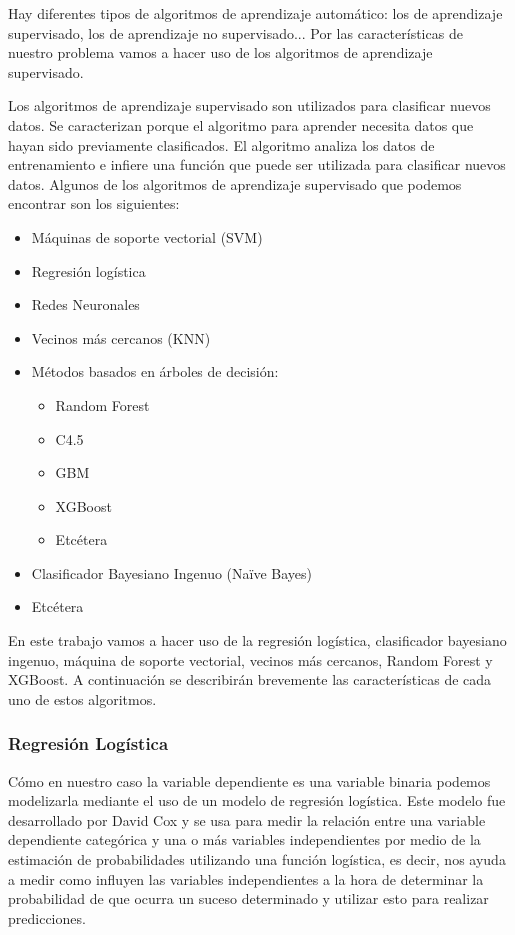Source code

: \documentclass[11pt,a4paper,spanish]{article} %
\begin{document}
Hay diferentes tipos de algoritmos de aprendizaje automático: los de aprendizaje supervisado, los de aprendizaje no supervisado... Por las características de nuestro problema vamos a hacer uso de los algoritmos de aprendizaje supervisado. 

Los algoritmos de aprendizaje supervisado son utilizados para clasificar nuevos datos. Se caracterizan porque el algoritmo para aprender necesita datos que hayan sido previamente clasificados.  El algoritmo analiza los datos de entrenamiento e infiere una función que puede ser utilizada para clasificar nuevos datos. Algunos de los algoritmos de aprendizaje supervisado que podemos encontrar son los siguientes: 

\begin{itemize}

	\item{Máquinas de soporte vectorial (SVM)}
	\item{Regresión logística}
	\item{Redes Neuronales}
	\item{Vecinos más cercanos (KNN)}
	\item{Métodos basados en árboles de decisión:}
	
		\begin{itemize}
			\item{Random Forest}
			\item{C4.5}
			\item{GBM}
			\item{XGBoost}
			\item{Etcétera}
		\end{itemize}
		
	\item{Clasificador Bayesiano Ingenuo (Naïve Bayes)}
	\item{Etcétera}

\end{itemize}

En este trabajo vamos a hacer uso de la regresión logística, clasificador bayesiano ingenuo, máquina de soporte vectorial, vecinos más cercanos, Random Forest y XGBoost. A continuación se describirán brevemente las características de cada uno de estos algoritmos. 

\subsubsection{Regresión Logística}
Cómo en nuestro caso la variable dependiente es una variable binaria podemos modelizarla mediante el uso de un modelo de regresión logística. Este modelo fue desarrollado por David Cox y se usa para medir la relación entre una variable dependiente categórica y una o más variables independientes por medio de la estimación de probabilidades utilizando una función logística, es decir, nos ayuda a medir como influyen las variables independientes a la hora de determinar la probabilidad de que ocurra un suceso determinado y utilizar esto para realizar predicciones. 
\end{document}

□ □ □ □ □ □ □

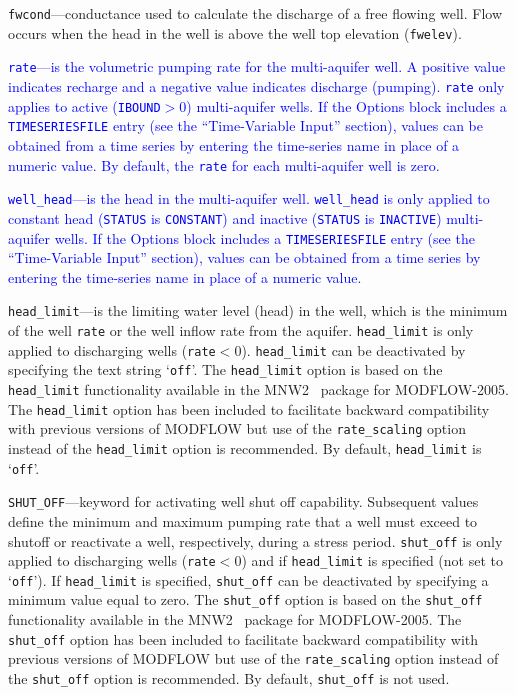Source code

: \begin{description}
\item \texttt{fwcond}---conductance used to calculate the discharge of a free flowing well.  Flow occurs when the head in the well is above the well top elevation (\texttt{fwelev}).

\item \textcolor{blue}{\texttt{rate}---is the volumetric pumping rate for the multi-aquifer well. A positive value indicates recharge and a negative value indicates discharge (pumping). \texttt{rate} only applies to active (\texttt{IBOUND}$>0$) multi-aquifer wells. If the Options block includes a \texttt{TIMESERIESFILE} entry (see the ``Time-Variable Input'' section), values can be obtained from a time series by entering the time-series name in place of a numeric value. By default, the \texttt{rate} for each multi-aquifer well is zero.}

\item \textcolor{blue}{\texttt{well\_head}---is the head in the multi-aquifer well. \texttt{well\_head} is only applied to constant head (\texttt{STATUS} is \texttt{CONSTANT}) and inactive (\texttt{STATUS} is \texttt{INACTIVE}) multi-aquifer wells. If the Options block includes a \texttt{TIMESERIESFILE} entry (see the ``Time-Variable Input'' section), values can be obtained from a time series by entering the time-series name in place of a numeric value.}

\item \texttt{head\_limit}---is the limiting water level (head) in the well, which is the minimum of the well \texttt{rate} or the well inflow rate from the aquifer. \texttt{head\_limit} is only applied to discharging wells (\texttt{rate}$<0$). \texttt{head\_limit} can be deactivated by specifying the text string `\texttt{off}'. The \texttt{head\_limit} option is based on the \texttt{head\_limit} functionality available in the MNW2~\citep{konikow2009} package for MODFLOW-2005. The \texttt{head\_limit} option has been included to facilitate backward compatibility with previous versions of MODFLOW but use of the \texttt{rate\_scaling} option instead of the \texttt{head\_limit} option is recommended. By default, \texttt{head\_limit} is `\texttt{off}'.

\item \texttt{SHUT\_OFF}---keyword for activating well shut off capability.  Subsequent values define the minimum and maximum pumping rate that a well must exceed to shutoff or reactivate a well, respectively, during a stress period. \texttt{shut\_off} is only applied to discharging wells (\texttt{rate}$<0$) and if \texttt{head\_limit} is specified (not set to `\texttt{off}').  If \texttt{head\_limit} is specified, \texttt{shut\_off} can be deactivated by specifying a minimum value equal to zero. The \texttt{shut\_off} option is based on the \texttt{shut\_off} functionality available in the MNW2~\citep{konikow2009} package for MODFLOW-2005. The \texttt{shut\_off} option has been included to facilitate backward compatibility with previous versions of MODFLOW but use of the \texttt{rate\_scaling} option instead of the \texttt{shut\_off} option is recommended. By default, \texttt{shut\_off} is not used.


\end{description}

□ □ □ □ □ □ □

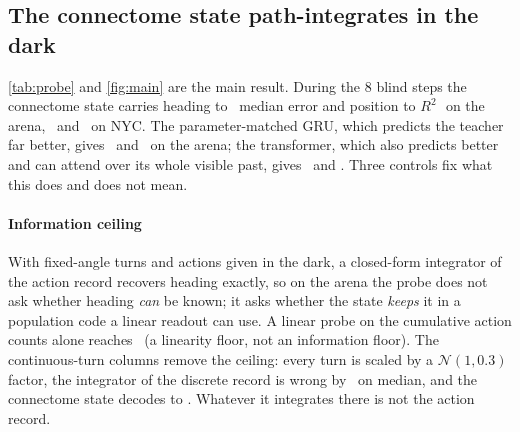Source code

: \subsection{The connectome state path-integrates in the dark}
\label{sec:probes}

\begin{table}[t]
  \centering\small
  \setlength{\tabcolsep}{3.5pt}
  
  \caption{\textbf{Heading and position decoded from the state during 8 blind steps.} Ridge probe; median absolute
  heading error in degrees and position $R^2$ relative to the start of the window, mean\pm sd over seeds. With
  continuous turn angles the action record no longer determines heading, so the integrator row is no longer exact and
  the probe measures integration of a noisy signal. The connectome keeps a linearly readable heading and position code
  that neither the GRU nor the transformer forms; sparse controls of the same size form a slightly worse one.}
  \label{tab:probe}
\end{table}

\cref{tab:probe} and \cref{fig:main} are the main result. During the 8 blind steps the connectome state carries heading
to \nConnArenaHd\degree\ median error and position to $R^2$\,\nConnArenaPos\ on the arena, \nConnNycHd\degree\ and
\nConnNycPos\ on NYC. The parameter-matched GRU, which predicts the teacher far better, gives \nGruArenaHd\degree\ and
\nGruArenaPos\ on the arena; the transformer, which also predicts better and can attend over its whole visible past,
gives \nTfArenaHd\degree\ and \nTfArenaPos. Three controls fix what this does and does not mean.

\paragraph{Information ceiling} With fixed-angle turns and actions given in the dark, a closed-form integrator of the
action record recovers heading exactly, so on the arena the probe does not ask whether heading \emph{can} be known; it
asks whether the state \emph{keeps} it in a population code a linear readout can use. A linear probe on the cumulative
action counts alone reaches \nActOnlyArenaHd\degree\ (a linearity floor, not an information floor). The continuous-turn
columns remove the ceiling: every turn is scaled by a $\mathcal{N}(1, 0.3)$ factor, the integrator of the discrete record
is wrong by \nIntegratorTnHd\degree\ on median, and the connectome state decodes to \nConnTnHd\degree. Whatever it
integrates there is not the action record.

□ □ □ □ □ □ □

> **Problem requirements**
In the entries above, count each line that includes "whether" and report the total with no other text.

> **Task response**
2